Collected data

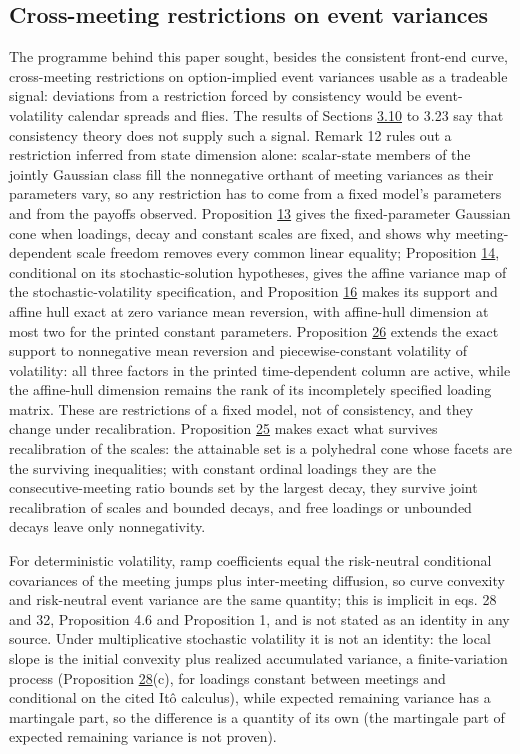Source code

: \documentclass[11pt]{article}
\begin{document}
\subsection{Cross-meeting restrictions on event variances}\label{sec:5.3}

The programme behind this paper sought, besides the consistent front-end curve, cross-meeting restrictions on option-implied event variances usable as a tradeable signal: deviations from a restriction forced by consistency would be event-volatility calendar spreads and flies. The results of Sections \hyperref[sec:3.10]{3.10} to 3.23 say that consistency theory does not supply such a signal. Remark 12 rules out a restriction inferred from state dimension alone: scalar-state members of the jointly Gaussian class fill the nonnegative orthant of meeting variances as their parameters vary, so any restriction has to come from a fixed model's parameters and from the payoffs observed. Proposition \hyperref[res:Proposition-13]{13} gives the fixed-parameter Gaussian cone when loadings, decay and constant scales are fixed, and shows why meeting-dependent scale freedom removes every common linear equality; Proposition \hyperref[res:Proposition-14]{14}, conditional on its stochastic-solution hypotheses, gives the affine variance map of the stochastic-volatility specification, and Proposition \hyperref[res:Proposition-16]{16} makes its support and affine hull exact at zero variance mean reversion, with affine-hull dimension at most two for the printed constant parameters. Proposition \hyperref[res:Proposition-26]{26} extends the exact support to nonnegative mean reversion and piecewise-constant volatility of volatility: all three factors in the printed time-dependent column are active, while the affine-hull dimension remains the rank of its incompletely specified loading matrix. These are restrictions of a fixed model, not of consistency, and they change under recalibration. Proposition \hyperref[res:Proposition-25]{25} makes exact what survives recalibration of the scales: the attainable set is a polyhedral cone whose facets are the surviving inequalities; with constant ordinal loadings they are the consecutive-meeting ratio bounds set by the largest decay, they survive joint recalibration of scales and bounded decays, and free loadings or unbounded decays leave only nonnegativity.

For deterministic volatility, ramp coefficients equal the risk-neutral conditional covariances of the meeting jumps plus inter-meeting diffusion, so curve convexity and risk-neutral event variance are the same quantity; this is implicit in \cite{gellert2021short} eqs. 28 and 32, \cite{fontana2022term} Proposition 4.6 and \cite{kim2014jumps} Proposition 1, and is not stated as an identity in any source. Under multiplicative stochastic volatility it is not an identity: the local slope is the initial convexity plus realized accumulated variance, a finite-variation process (Proposition \hyperref[res:Proposition-28]{28}(c), for loadings constant between meetings and conditional on the cited Itô calculus), while expected remaining variance has a martingale part, so the difference is a quantity of its own (the martingale part of expected remaining variance is not proven).
\end{document}
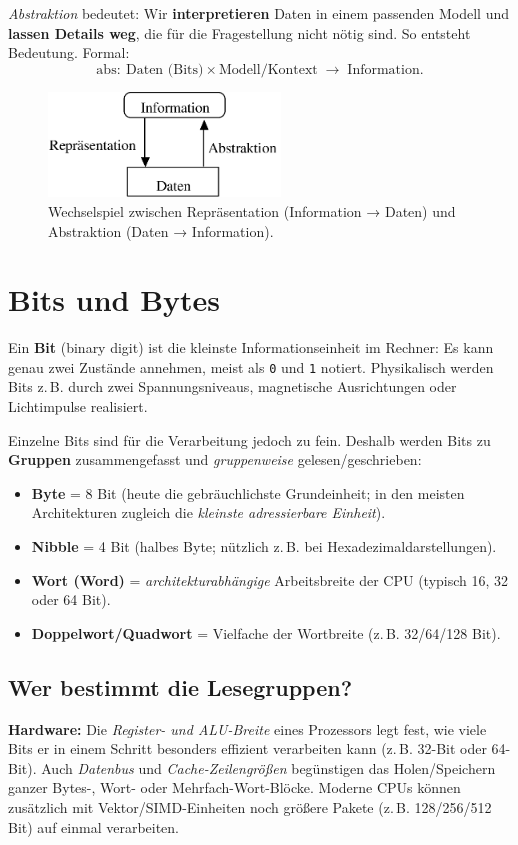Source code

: \documentclass[12pt,a4paper]{book}
\begin{document}
\emph{Abstraktion} bedeutet: Wir \textbf{interpretieren} Daten in einem passenden Modell und \textbf{lassen Details weg}, die für die Fragestellung nicht nötig sind. So entsteht Bedeutung.
Formal:
\[
\mathrm{abs}:\ \text{Daten (Bits)} \times \text{Modell/Kontext} \;\to\; \text{Information}.
\]

\begin{figure}[H]
	\centering
	\includegraphics[width=0.55\textwidth]{info-daten.png}%
	\caption{Wechselspiel zwischen Repräsentation (Information → Daten) und Abstraktion (Daten → Information).}
	\label{fig:info-daten}
\end{figure}

\section{Bits und Bytes}

Ein \textbf{Bit} (binary digit) ist die kleinste Informationseinheit im Rechner: Es kann genau zwei Zustände annehmen, meist als \texttt{0} und \texttt{1} notiert. Physikalisch werden Bits z.\,B. durch zwei Spannungsniveaus, magnetische Ausrichtungen oder Lichtimpulse realisiert.

Einzelne Bits sind für die Verarbeitung jedoch zu fein. Deshalb werden Bits zu \textbf{Gruppen} zusammengefasst und \emph{gruppenweise} gelesen/geschrieben:

\begin{itemize}
	\item \textbf{Byte} = 8 Bit (heute die gebräuchlichste Grundeinheit; in den meisten Architekturen zugleich die \emph{kleinste adressierbare Einheit}).
	\item \textbf{Nibble} = 4 Bit (halbes Byte; nützlich z.\,B. bei Hexadezimaldarstellungen).
	\item \textbf{Wort (Word)} = \emph{architekturabhängige} Arbeitsbreite der CPU (typisch 16, 32 oder 64 Bit).
	\item \textbf{Doppelwort/Quadwort} = Vielfache der Wortbreite (z.\,B. 32/64/128 Bit).
\end{itemize}

\subsection{Wer bestimmt die Lesegruppen?}
\textbf{Hardware:} Die \emph{Register- und ALU-Breite} eines Prozessors legt fest, wie viele Bits er in einem Schritt besonders effizient verarbeiten kann (z.\,B. 32-Bit oder 64-Bit). Auch \emph{Datenbus} und \emph{Cache-Zeilengrößen} begünstigen das Holen/Speichern ganzer Bytes-, Wort- oder Mehrfach-Wort-Blöcke. Moderne CPUs können zusätzlich mit Vektor\-/SIMD-Einheiten noch größere Pakete (z.\,B. 128/256/512 Bit) auf einmal verarbeiten.
\end{document}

Task directions.
Among the lines above, find those carrying the word "Abstraktion" and copy them out.

Output of the exercise.
\emph{Abstraktion} bedeutet: Wir \textbf{interpretieren} Daten in einem passenden Modell und \textbf{lassen Details weg}, die für die Fragestellung nicht nötig sind. So entsteht Bedeutung.
	\caption{Wechselspiel zwischen Repräsentation (Information → Daten) und Abstraktion (Daten → Information).}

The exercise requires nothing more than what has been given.